Report back every line of the entries that contains "range", exactly as written.

━━━━

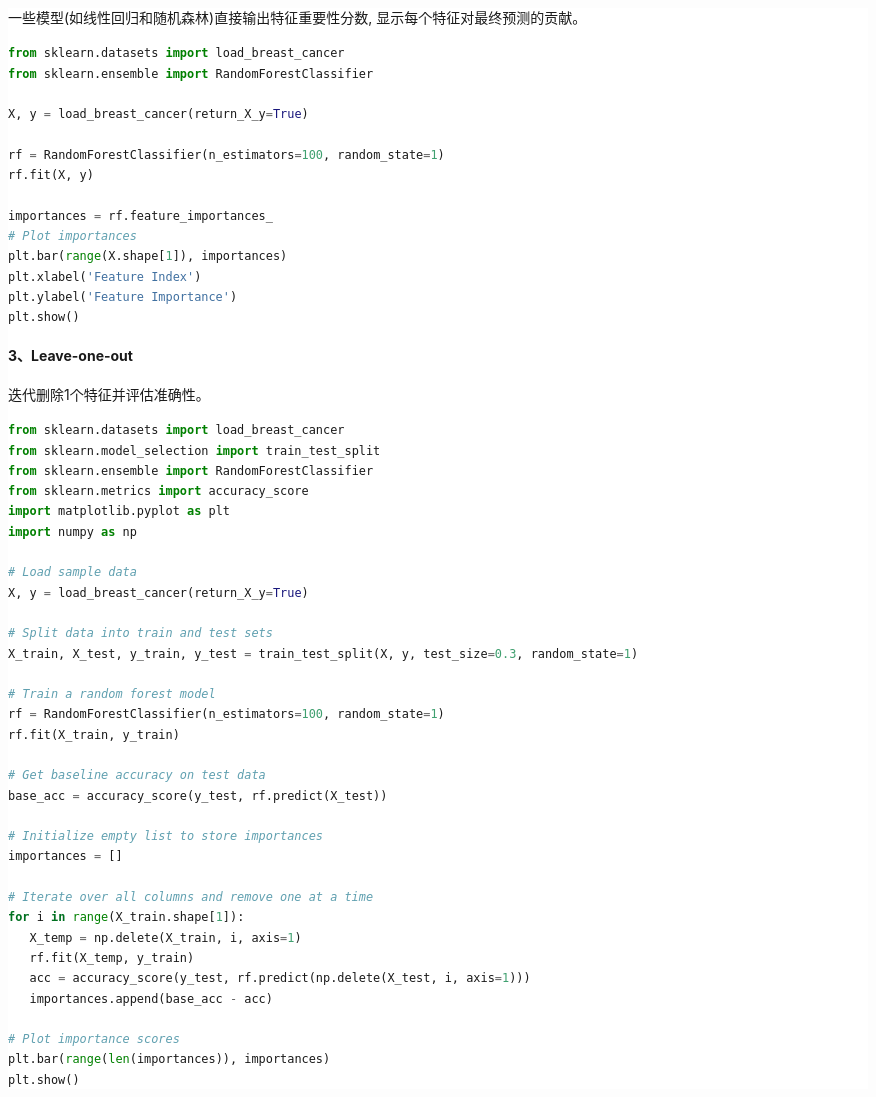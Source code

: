 一些模型(如线性回归和随机森林)直接输出特征重要性分数, 显示每个特征对最终预测的贡献。

```py
from sklearn.datasets import load_breast_cancer  
from sklearn.ensemble import RandomForestClassifier  
   
X, y = load_breast_cancer(return_X_y=True)  

rf = RandomForestClassifier(n_estimators=100, random_state=1)  
rf.fit(X, y)  

importances = rf.feature_importances_  
# Plot importances  
plt.bar(range(X.shape[1]), importances)  
plt.xlabel('Feature Index')  
plt.ylabel('Feature Importance')  
plt.show()
```


#### 3、Leave-one-out

迭代删除1个特征并评估准确性。

```py
from sklearn.datasets import load_breast_cancer  
from sklearn.model_selection import train_test_split  
from sklearn.ensemble import RandomForestClassifier  
from sklearn.metrics import accuracy_score  
import matplotlib.pyplot as plt  
import numpy as np  
  
# Load sample data  
X, y = load_breast_cancer(return_X_y=True)  
  
# Split data into train and test sets  
X_train, X_test, y_train, y_test = train_test_split(X, y, test_size=0.3, random_state=1)  
  
# Train a random forest model  
rf = RandomForestClassifier(n_estimators=100, random_state=1)  
rf.fit(X_train, y_train)  
  
# Get baseline accuracy on test data  
base_acc = accuracy_score(y_test, rf.predict(X_test))  
  
# Initialize empty list to store importances  
importances = []  
  
# Iterate over all columns and remove one at a time  
for i in range(X_train.shape[1]):  
   X_temp = np.delete(X_train, i, axis=1)  
   rf.fit(X_temp, y_train)  
   acc = accuracy_score(y_test, rf.predict(np.delete(X_test, i, axis=1)))  
   importances.append(base_acc - acc)  
      
# Plot importance scores      
plt.bar(range(len(importances)), importances)  
plt.show()
```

━━━━

• Finished task:
plt.bar(range(X.shape[1]), importances)  
for i in range(X_train.shape[1]):  
plt.bar(range(len(importances)), importances)  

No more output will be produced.